■ What this task involves: Could you reproduce the lines below from the one with "Particles will be emitted in the area" through the one with "2. 取值表达式与ng-bind指令"? Keep both ends and add nothing.

■ Stored data entries:
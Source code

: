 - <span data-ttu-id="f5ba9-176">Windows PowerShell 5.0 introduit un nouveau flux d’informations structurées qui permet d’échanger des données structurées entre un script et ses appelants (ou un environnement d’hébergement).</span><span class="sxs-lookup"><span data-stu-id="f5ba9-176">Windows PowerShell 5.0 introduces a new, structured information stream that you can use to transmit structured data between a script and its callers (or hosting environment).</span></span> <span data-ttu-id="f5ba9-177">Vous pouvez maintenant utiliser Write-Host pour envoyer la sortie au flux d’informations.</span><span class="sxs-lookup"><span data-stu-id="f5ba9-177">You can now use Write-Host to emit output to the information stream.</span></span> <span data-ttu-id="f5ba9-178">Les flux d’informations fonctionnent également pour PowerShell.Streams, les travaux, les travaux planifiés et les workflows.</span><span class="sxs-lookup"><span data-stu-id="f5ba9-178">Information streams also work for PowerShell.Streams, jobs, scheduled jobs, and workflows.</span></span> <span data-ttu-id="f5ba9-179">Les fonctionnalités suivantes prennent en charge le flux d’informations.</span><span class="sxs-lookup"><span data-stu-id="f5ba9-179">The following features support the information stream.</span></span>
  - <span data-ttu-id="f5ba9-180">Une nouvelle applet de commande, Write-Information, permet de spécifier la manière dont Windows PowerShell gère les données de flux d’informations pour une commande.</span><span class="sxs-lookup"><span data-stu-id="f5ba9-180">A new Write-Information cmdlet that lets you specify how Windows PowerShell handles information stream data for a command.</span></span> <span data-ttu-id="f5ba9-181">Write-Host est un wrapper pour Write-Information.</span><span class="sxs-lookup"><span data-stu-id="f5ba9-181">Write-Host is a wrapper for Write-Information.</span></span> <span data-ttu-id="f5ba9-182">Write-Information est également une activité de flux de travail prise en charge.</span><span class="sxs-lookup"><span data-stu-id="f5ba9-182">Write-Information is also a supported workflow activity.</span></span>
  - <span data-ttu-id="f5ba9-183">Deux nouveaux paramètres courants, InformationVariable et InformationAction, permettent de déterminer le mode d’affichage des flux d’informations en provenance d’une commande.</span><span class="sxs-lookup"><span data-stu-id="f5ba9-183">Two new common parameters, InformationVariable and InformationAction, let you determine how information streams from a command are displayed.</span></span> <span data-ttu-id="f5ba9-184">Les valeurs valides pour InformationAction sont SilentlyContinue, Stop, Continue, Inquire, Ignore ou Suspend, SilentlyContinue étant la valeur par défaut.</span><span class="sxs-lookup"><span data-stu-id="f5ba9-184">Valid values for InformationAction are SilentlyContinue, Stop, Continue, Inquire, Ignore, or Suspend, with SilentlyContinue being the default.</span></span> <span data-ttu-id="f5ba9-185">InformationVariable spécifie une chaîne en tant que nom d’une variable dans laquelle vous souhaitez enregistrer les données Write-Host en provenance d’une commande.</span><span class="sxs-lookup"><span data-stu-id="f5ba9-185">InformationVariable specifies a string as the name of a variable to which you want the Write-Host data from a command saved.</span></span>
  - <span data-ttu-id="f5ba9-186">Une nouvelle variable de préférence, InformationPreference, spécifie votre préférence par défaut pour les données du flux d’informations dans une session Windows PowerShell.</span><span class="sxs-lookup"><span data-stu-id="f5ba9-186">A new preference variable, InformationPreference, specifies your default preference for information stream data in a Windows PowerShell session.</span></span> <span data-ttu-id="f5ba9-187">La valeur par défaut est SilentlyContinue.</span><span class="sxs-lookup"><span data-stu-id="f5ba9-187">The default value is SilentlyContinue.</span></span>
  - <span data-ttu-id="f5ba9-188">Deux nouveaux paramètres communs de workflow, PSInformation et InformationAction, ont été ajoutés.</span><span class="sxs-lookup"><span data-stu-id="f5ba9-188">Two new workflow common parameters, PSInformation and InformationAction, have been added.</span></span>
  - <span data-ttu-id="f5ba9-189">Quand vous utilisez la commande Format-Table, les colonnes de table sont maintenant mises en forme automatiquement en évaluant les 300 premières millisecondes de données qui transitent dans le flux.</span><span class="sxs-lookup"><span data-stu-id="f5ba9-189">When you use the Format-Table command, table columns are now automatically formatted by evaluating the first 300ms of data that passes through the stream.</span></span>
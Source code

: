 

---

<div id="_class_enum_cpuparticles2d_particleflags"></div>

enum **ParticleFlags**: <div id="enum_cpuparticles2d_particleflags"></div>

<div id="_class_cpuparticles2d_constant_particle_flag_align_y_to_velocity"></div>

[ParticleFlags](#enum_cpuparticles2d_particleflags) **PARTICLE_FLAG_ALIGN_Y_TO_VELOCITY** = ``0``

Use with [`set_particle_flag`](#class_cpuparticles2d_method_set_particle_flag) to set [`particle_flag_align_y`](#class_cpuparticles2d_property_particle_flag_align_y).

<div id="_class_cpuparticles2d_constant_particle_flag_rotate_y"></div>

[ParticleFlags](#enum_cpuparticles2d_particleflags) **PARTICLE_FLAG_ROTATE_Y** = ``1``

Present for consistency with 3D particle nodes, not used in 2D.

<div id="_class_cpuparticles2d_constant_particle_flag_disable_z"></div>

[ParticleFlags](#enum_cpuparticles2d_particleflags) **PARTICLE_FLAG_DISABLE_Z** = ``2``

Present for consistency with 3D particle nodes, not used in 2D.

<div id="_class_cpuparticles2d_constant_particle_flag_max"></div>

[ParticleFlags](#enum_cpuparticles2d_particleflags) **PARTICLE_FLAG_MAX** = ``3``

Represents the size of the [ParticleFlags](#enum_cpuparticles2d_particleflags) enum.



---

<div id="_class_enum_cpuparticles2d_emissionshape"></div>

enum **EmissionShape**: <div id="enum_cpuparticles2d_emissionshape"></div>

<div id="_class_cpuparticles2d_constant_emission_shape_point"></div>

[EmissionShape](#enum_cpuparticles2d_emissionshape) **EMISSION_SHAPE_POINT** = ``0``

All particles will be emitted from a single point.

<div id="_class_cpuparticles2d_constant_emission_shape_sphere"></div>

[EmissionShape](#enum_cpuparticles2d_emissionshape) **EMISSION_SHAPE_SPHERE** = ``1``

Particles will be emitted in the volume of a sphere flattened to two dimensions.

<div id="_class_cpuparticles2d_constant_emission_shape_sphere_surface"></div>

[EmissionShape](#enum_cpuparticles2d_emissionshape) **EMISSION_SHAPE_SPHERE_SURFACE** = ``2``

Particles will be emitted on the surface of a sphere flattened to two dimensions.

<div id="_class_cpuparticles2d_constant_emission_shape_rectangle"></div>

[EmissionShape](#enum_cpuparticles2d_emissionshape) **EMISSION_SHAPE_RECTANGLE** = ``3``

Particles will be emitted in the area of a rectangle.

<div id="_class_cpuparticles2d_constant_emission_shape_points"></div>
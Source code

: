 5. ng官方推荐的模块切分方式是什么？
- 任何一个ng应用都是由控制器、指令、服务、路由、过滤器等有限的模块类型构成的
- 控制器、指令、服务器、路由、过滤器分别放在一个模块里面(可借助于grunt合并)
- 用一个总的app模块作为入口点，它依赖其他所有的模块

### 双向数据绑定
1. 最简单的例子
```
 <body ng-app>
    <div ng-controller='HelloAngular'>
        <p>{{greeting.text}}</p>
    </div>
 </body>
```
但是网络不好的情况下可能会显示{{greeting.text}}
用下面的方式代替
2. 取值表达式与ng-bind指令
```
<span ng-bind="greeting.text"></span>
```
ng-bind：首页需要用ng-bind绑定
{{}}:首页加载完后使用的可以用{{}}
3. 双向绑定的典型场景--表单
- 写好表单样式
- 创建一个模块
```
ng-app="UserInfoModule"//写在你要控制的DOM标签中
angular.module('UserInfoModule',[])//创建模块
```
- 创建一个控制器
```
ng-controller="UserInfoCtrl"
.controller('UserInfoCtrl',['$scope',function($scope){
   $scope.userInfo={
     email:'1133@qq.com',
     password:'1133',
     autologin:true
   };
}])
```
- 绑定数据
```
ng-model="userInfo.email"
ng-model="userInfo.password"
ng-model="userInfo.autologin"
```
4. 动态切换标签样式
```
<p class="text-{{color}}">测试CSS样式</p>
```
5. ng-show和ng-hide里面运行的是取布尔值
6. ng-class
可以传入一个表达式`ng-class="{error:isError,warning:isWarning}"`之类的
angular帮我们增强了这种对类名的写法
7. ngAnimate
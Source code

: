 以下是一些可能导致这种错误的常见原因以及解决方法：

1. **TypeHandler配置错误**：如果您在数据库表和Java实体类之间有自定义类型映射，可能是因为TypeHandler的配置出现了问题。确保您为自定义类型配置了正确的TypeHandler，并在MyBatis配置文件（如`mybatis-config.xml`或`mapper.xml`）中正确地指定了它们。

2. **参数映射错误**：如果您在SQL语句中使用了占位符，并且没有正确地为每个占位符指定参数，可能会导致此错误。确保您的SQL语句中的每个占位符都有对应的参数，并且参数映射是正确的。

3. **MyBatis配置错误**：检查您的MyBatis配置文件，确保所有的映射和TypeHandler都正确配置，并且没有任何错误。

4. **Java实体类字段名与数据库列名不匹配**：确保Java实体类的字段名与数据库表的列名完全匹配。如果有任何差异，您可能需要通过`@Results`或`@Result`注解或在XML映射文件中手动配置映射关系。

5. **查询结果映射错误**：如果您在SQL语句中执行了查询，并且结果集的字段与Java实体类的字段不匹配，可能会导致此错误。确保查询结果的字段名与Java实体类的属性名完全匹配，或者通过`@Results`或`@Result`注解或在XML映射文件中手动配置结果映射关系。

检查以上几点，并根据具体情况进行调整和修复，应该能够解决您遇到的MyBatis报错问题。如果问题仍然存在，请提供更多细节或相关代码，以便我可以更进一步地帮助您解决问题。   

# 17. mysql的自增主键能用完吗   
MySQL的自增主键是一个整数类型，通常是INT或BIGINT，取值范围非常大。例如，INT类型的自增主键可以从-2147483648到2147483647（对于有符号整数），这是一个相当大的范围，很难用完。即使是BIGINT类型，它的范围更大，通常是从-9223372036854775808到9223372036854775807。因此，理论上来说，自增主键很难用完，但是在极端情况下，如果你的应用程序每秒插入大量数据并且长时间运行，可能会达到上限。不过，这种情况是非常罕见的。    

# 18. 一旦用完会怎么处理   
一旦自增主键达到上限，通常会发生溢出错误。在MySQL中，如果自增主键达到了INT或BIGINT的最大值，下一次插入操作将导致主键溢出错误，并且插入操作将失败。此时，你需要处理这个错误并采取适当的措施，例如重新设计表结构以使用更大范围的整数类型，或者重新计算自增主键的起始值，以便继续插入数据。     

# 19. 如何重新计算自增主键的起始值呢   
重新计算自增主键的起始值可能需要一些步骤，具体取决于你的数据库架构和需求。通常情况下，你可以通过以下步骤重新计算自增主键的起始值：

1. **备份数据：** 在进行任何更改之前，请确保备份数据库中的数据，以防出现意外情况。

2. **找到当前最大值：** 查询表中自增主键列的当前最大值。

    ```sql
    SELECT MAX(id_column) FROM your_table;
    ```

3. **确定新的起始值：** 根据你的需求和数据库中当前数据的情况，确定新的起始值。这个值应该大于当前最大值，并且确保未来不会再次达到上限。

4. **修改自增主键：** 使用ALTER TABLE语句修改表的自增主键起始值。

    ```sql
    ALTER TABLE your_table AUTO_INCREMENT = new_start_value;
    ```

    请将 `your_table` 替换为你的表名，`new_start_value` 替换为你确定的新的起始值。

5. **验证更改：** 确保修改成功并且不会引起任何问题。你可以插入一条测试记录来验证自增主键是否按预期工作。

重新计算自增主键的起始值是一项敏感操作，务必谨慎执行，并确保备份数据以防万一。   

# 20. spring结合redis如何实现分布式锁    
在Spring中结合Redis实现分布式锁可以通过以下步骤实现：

■ Finished task:
Particles will be emitted in the area of a rectangle.

<div id="_class_cpuparticles2d_constant_emission_shape_points"></div>
Source code

: 5. ng官方推荐的模块切分方式是什么？
- 任何一个ng应用都是由控制器、指令、服务、路由、过滤器等有限的模块类型构成的
- 控制器、指令、服务器、路由、过滤器分别放在一个模块里面(可借助于grunt合并)
- 用一个总的app模块作为入口点，它依赖其他所有的模块

### 双向数据绑定
1. 最简单的例子
```
 <body ng-app>
    <div ng-controller='HelloAngular'>
        <p>{{greeting.text}}</p>
    </div>
 </body>
```
但是网络不好的情况下可能会显示{{greeting.text}}
用下面的方式代替
2. 取值表达式与ng-bind指令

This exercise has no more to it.